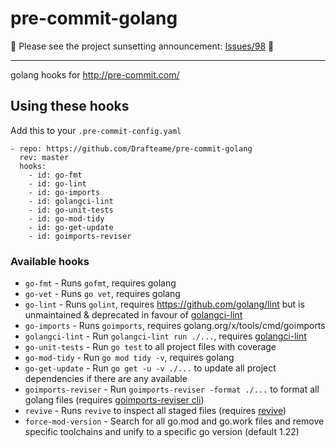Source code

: pre-commit-golang
=================

:rotating_light: Please see the project sunsetting announcement:
[Issues/98](https://github.com/dnephin/pre-commit-golang/issues/98)
:rotating_light:

----

golang hooks for <http://pre-commit.com/>

## Using these hooks

Add this to your `.pre-commit-config.yaml`

    - repo: https://github.com/Drafteame/pre-commit-golang
      rev: master
      hooks:
        - id: go-fmt
        - id: go-lint
        - id: go-imports
        - id: golangci-lint
        - id: go-unit-tests
        - id: go-mod-tidy
        - id: go-get-update
        - id: goimports-reviser

### Available hooks

- `go-fmt` - Runs `gofmt`, requires golang
- `go-vet` - Runs `go vet`, requires golang
- `go-lint` - Runs `golint`, requires <https://github.com/golang/lint> but is unmaintained & deprecated in favour of [golangci-lint](https://github.com/golangci/golangci-lint)
- `go-imports` - Runs `goimports`, requires golang.org/x/tools/cmd/goimports
- `golangci-lint` - Run `golangci-lint run ./...`, requires [golangci-lint](https://github.com/golangci/golangci-lint)
- `go-unit-tests` - Run `go test` to all project files with coverage
- `go-mod-tidy` - Run `go mod tidy -v`, requires golang
- `go-get-update` - Run `go get -u -v ./...` to update all project dependencies if there are any available
- `goimports-reviser` - Run `goimports-reviser -format ./...` to format all golang files (requires [goimports-reviser cli](https://github.com/incu6us/goimports-reviser))
- `revive` - Runs `revive` to inspect all staged files (requires [revive](https://github.com/mgechev/revive))
- `force-mod-version` - Search for all go.mod and go.work files and remove specific toolchains and unify to a specific go version (default 1.22)
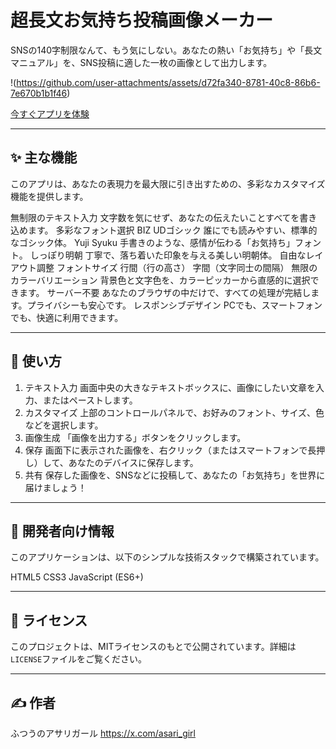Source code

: # 超長文お気持ち投稿画像メーカー

SNSの140字制限なんて、もう気にしない。あなたの熱い「お気持ち」や「長文マニュアル」を、SNS投稿に適した一枚の画像として出力します。

!(https://github.com/user-attachments/assets/d72fa340-8781-40c8-86b6-7e670b1b1f46)

[今すぐアプリを体験](https://asarigirl.github.io/long-text-image-maker/)

---

## ✨ 主な機能

このアプリは、あなたの表現力を最大限に引き出すための、多彩なカスタマイズ機能を提供します。

   無制限のテキスト入力 文字数を気にせず、あなたの伝えたいことすべてを書き込めます。
   多彩なフォント選択
       BIZ UDゴシック 誰にでも読みやすい、標準的なゴシック体。
       Yuji Syuku 手書きのような、感情が伝わる「お気持ち」フォント。
       しっぽり明朝 丁寧で、落ち着いた印象を与える美しい明朝体。
   自由なレイアウト調整
       フォントサイズ
       行間（行の高さ）
       字間（文字同士の間隔）
   無限のカラーバリエーション
       背景色と文字色を、カラーピッカーから直感的に選択できます。
   サーバー不要 あなたのブラウザの中だけで、すべての処理が完結します。プライバシーも安心です。
   レスポンシブデザイン PCでも、スマートフォンでも、快適に利用できます。

---

## 🚀 使い方

1.  テキスト入力 画面中央の大きなテキストボックスに、画像にしたい文章を入力、またはペーストします。
2.  カスタマイズ 上部のコントロールパネルで、お好みのフォント、サイズ、色などを選択します。
3.  画像生成 「画像を出力する」ボタンをクリックします。
4.  保存 画面下に表示された画像を、右クリック（またはスマートフォンで長押し）して、あなたのデバイスに保存します。
5.  共有 保存した画像を、SNSなどに投稿して、あなたの「お気持ち」を世界に届けましょう！

---

## 🔧 開発者向け情報

このアプリケーションは、以下のシンプルな技術スタックで構築されています。

   HTML5
   CSS3
   JavaScript (ES6+)

---

## 📝 ライセンス

このプロジェクトは、MITライセンスのもとで公開されています。詳細は`LICENSE`ファイルをご覧ください。

---

## ✍️ 作者
ふつうのアサリガール
https://x.com/asari_girl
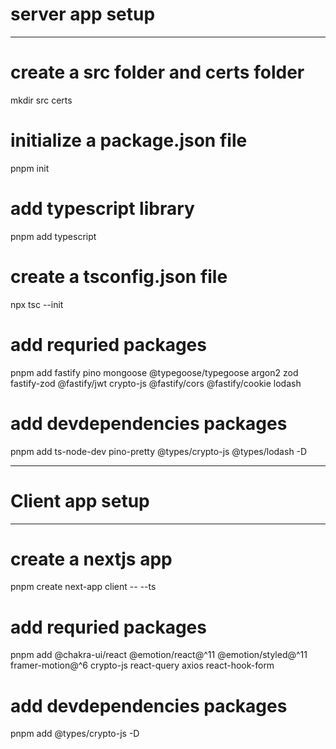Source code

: # server app setup 
------------------------------------------------------------------------------------------------------------------------
# create a src folder and certs folder
mkdir src certs

# initialize a package.json file
pnpm init

# add typescript library

pnpm add typescript

# create a tsconfig.json file
npx tsc --init

# add requried packages

pnpm add fastify pino mongoose @typegoose/typegoose argon2 zod fastify-zod @fastify/jwt crypto-js @fastify/cors @fastify/cookie lodash

# add devdependencies packages

pnpm add  ts-node-dev pino-pretty @types/crypto-js @types/lodash -D

_________________________________________________________________________________________________________________________


# Client app setup
-------------------------------------------------------------------------------------------------------------------------
# create a nextjs app
pnpm create next-app client -- --ts

# add requried packages
pnpm add  @chakra-ui/react @emotion/react@^11 @emotion/styled@^11 framer-motion@^6 crypto-js react-query axios react-hook-form

# add devdependencies packages
pnpm add @types/crypto-js -D


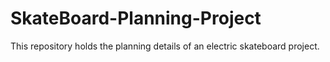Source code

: # SkateBoard-Planning-Project
This repository holds the planning details of an electric skateboard project.
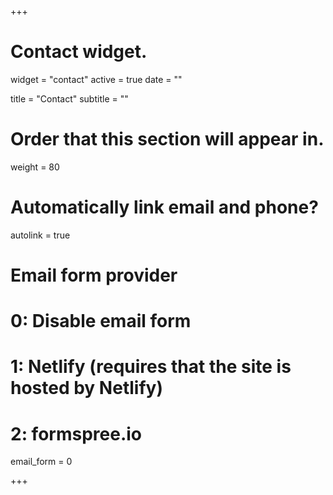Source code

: +++
# Contact widget.
widget = "contact"
active = true
date = ""

title = "Contact"
subtitle = ""

# Order that this section will appear in.
weight = 80

# Automatically link email and phone?
autolink = true

# Email form provider
#   0: Disable email form
#   1: Netlify (requires that the site is hosted by Netlify)
#   2: formspree.io
email_form = 0

+++
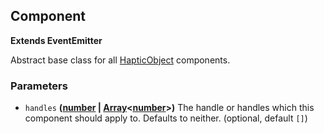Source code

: <!-- Generated by documentation.js. Update this documentation by updating the source code. -->

## Component

**Extends EventEmitter**

Abstract base class for all [HapticObject](..\hapticObject.md) components.

### Parameters

-   `handles` **([number][1] \| [Array][2]&lt;[number][1]>)** The handle or handles which this
    component should apply to. Defaults to neither. (optional, default `[]`)

[1]: https://developer.mozilla.org/docs/Web/JavaScript/Reference/Global_Objects/Number

[2]: https://developer.mozilla.org/docs/Web/JavaScript/Reference/Global_Objects/Array
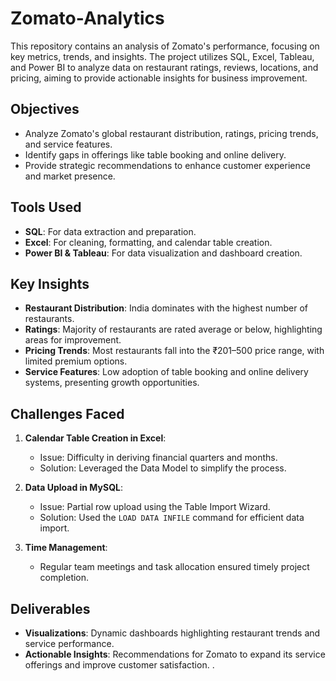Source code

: # Zomato-Analytics
This repository contains an analysis of Zomato's performance, focusing on key metrics, trends, and insights. The project utilizes SQL, Excel, Tableau, and Power BI to analyze data on restaurant ratings, reviews, locations, and pricing, aiming to provide actionable insights for business improvement.

## Objectives
- Analyze Zomato's global restaurant distribution, ratings, pricing trends, and service features.
- Identify gaps in offerings like table booking and online delivery.
- Provide strategic recommendations to enhance customer experience and market presence.

## Tools Used
- **SQL**: For data extraction and preparation.
- **Excel**: For cleaning, formatting, and calendar table creation.
- **Power BI & Tableau**: For data visualization and dashboard creation.

## Key Insights
- **Restaurant Distribution**: India dominates with the highest number of restaurants.
- **Ratings**: Majority of restaurants are rated average or below, highlighting areas for improvement.
- **Pricing Trends**: Most restaurants fall into the ₹201–500 price range, with limited premium options.
- **Service Features**: Low adoption of table booking and online delivery systems, presenting growth opportunities.

## Challenges Faced
1. **Calendar Table Creation in Excel**:
   - Issue: Difficulty in deriving financial quarters and months.
   - Solution: Leveraged the Data Model to simplify the process.

2. **Data Upload in MySQL**:
   - Issue: Partial row upload using the Table Import Wizard.
   - Solution: Used the `LOAD DATA INFILE` command for efficient data import.

3. **Time Management**:
   - Regular team meetings and task allocation ensured timely project completion.

## Deliverables
- **Visualizations**: Dynamic dashboards highlighting restaurant trends and service performance.
- **Actionable Insights**: Recommendations for Zomato to expand its service offerings and improve customer satisfaction.
.
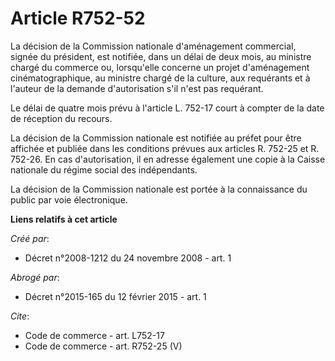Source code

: # Article R752-52

La décision de la Commission nationale d'aménagement commercial, signée du président, est notifiée, dans un délai de deux
mois, au ministre chargé du commerce ou, lorsqu'elle concerne un projet d'aménagement cinématographique, au ministre chargé
de la culture, aux requérants et à l'auteur de la demande d'autorisation s'il n'est pas requérant. 

Le délai de quatre mois prévu à l'article L. 752-17 court à compter de la date de réception du recours. 

La décision de la Commission nationale est notifiée au préfet pour être affichée et publiée dans les conditions prévues aux
articles R. 752-25 et R. 752-26. En cas d'autorisation, il en adresse également une copie à la Caisse nationale du régime
social des indépendants. 

La décision de la Commission nationale est portée à la connaissance du public par voie électronique.

**Liens relatifs à cet article**

_Créé par_:

  - Décret n°2008-1212 du 24 novembre 2008 - art. 1

_Abrogé par_:

  - Décret n°2015-165 du 12 février 2015 - art. 1

_Cite_:

  - Code de commerce - art. L752-17
  - Code de commerce - art. R752-25 (V)
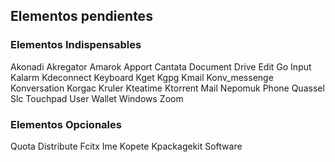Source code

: ## Elementos pendientes

### Elementos Indispensables

Akonadi
Akregator
Amarok
Apport
Cantata
Document
Drive
Edit
Go
Input
Kalarm
Kdeconnect
Keyboard
Kget
Kgpg
Kmail
Konv_messenge
Konversation
Korgac
Kruler
Kteatime
Ktorrent
Mail
Nepomuk
Phone
Quassel
Slc
Touchpad
User
Wallet
Windows
Zoom

### Elementos Opcionales

Quota
Distribute
Fcitx
Ime
Kopete
Kpackagekit
Software
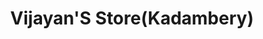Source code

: ---
title: "Vijayan'S Store(Kadambery)"
url: /taliparamba/vijayans-store-kadambery/
shop: variety store
---
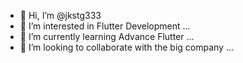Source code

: - 👋 Hi, I’m @jkstg333
- 👀 I’m interested in Flutter Development ...
- 🌱 I’m currently learning Advance Flutter ...
- 💞️ I’m looking to collaborate with the big company ...

<!---
jkstg333/jkstg333 is a ✨ special ✨ repository because its `README.md` (this file) appears on your GitHub profile.
You can click the Preview link to take a look at your changes.
--->
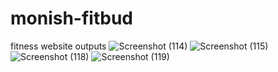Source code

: # monish-fitbud
fitness website
outputs
![Screenshot (114)](https://github.com/dev-monishsolanki/monish-fitbud/assets/118667946/1eec7c65-c3da-4b6a-ba1e-a3664889d31a)
![Screenshot (115)](https://github.com/dev-monishsolanki/monish-fitbud/assets/118667946/466b9dae-8ad1-43a1-bb1d-caafc7d82a20)
![Screenshot (118)](https://github.com/dev-monishsolanki/monish-fitbud/assets/118667946/10204505-35cc-4ead-9f78-a6fda7a89dba)
![Screenshot (119)](https://github.com/dev-monishsolanki/monish-fitbud/assets/118667946/3e93f0f0-3e32-4f47-b508-66a0fe13f2c4)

What to do -> Everything from the line with "requires <https://github.com/golang/lint> but" through the line with "are any available" should be written out exactly as it appears above, end lines included, and nothing outside that range.

Exercise result ->
- `go-lint` - Runs `golint`, requires <https://github.com/golang/lint> but is unmaintained & deprecated in favour of [golangci-lint](https://github.com/golangci/golangci-lint)
- `go-imports` - Runs `goimports`, requires golang.org/x/tools/cmd/goimports
- `golangci-lint` - Run `golangci-lint run ./...`, requires [golangci-lint](https://github.com/golangci/golangci-lint)
- `go-unit-tests` - Run `go test` to all project files with coverage
- `go-mod-tidy` - Run `go mod tidy -v`, requires golang
- `go-get-update` - Run `go get -u -v ./...` to update all project dependencies if there are any available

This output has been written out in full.